As I lie in the early evening sun on my swinging hammock I look up at a clear pale blue sky. Not a cloud in sight. In my ears there are Ibiza club sounds coming from the girl on the top floors flat. Craig David as I write. One for you L ❤️
It’s nice hearing someone else’s music. I struggle to find ones I want to listen to on my play list. Too many reminders of songs that mean something to me as I constantly skip.
Blocking reminders of happy moments or memories is the only way I am able to sustain my fighting spirit for me and my girl to move forward to a better place.
The thing about being very happy and not sweating the small stuff is that when the big stuff happens you feel it with equal force.
Trying to avoid the memories of little things that made me feel happy is must right now. They just make me feel sad.
But it’s hard. Reminders coming in all shapes and forms.
I wish I didn’t care so much In that way others don’t .
It must feel so nice to be like that. I try, but unfortunately I’m just not made that way.
Sensitivity means that things hurt very deeply.
Even when I hide from it, I still feel it and in lots of moments it catches me as I quickly try to distract myself.
But happy distractions are harder to come by right now.
Anyone who has known me for a long time will know that I’m a person who has always really lived and loved life.
Never really wasting it.
Been a part of this and a part of that. Throwing myself into everything and anything whole heartedly with everything I am.
Always happy and fun loving and having so much energy. .
To find myself in the polar opposite place feels really difficult. To feel so tired and sad and not wishing to be around anyone.
It’s like I’m creating an force field around myself that is impenetrable.
When I have nothing to give elsewhere I just don’t go.
I would feel more alone in that and using energy in trying to create what has always been so natural but right now feels a million worlds ago.
But she existed. My friends know who she is. I know who she is.
People that haven’t seen me for a long time would not even recognise this version.
I talk to myself a lot as I try to push through what this is. My own inner battle that is hidden from view but is being felt inside with such force.

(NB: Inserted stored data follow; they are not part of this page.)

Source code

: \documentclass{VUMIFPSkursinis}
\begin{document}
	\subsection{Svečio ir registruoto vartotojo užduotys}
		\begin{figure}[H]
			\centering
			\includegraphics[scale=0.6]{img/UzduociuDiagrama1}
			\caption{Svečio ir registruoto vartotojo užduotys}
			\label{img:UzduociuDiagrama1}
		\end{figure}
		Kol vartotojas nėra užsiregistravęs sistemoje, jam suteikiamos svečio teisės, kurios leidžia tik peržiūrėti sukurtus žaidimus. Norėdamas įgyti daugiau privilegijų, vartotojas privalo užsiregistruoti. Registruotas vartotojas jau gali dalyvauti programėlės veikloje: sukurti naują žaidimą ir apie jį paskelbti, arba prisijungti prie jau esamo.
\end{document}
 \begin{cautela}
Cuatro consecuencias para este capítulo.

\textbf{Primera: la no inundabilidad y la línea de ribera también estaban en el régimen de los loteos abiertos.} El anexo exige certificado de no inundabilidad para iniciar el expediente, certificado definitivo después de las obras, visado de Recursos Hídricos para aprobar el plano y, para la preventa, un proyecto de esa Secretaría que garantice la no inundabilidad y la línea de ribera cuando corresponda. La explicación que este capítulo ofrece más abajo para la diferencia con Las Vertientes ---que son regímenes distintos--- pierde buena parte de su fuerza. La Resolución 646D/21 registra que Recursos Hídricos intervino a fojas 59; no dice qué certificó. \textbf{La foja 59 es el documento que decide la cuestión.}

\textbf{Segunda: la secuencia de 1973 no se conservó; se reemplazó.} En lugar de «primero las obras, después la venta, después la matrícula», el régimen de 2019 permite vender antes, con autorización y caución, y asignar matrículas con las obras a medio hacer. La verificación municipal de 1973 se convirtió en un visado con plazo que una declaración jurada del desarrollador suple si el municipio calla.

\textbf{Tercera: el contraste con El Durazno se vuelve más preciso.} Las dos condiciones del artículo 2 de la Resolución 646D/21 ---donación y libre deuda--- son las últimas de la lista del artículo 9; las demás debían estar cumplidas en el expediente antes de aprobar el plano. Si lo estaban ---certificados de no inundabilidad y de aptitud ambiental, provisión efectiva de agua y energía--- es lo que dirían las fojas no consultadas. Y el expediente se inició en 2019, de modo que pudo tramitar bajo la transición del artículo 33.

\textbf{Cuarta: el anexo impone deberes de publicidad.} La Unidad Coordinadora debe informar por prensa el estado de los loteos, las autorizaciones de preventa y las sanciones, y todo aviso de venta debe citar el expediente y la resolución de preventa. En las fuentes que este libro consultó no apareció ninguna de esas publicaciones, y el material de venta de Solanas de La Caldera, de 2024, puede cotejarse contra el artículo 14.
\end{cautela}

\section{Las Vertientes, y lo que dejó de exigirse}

I don’t want to feel like this but the tiredness of all those previous and current challenge have crushed me.
I’m pretty resilient but I’m still just a human.
Everyone has their limits .
I can produce a character to be what is required but what I can’t do is produce the real thing that has always found the joy in life.
Sometimes I feel like I’m being so harsh on myself. There has been so much. Am I not allowed a moment to feel completely and hopelessly sad when I have spent the majority of my years feeling positively joyful.
Where I struggle to be madly in love with life.
I have a T-shirt in my drawer that says exactly that thing. The last time I wore it was when I was in Milan on an amazing adventure to see a pianist I love.
I can’t listen to those songs either.
I tell myself to hang in there. I will get through this. We will get through this.
Feel grateful, feel hopeful, feel proud, feel anything that helps us to climb this mountain.
But sometimes like now as I lie here and swing and look at that empty pale blue sky I wonder when that day will come. The day I will be that really happy and fun girl again. When my girl will be well and flying freely and becoming whoever she wishes to be.
Where we will both skip along dreamily and find the joy in everything that surrounds us.
Where we will be in the company of others and have all that energy and love and care and joy to share with them too.
It must feel lovely on a beautiful day like this to be all those wonderful things and be able to share in that with others that feel the same.
I feel happy for you.
Which does feel like me.
And I feel grateful for that feeling.